Rendered images with source text:

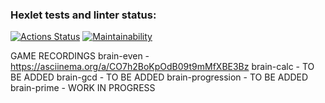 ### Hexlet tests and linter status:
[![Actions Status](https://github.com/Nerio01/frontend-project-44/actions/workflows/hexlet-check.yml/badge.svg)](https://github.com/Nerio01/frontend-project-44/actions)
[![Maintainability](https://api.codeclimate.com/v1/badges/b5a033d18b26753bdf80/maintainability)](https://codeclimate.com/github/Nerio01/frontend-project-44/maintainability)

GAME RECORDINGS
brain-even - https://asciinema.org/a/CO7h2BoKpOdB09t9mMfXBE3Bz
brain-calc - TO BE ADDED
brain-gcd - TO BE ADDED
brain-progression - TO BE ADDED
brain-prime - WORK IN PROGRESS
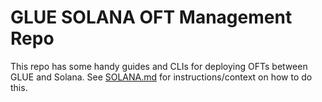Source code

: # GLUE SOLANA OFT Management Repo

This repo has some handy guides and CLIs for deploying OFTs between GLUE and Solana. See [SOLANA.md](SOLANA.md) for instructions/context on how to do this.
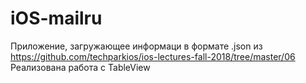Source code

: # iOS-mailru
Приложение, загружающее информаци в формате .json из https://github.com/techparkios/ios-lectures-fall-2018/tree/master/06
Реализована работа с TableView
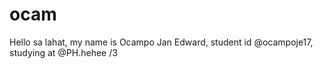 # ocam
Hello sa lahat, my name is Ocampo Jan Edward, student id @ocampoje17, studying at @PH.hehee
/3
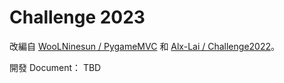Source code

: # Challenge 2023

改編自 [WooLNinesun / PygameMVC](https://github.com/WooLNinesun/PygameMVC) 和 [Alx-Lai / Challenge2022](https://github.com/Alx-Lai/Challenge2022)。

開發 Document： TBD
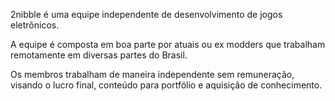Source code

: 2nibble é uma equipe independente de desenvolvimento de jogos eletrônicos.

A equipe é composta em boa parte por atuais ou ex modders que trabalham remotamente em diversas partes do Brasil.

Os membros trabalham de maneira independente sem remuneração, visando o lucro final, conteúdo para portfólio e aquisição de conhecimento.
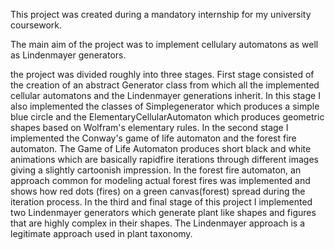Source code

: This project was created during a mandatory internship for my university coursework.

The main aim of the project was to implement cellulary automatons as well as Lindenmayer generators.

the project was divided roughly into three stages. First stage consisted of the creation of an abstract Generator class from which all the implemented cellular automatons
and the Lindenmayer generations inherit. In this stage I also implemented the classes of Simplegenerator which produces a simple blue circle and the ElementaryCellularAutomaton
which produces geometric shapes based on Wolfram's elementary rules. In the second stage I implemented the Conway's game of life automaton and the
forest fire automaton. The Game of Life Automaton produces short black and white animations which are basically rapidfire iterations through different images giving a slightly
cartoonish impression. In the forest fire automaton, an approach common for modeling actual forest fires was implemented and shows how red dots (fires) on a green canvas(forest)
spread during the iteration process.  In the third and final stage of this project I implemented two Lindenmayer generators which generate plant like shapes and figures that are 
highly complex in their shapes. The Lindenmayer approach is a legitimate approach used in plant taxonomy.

§ Task instructions
Which of the lines in the data contain the string "equipe"? Return each one.

§ Response below
: 2nibble é uma equipe independente de desenvolvimento de jogos eletrônicos.
A equipe é composta em boa parte por atuais ou ex modders que trabalham remotamente em diversas partes do Brasil.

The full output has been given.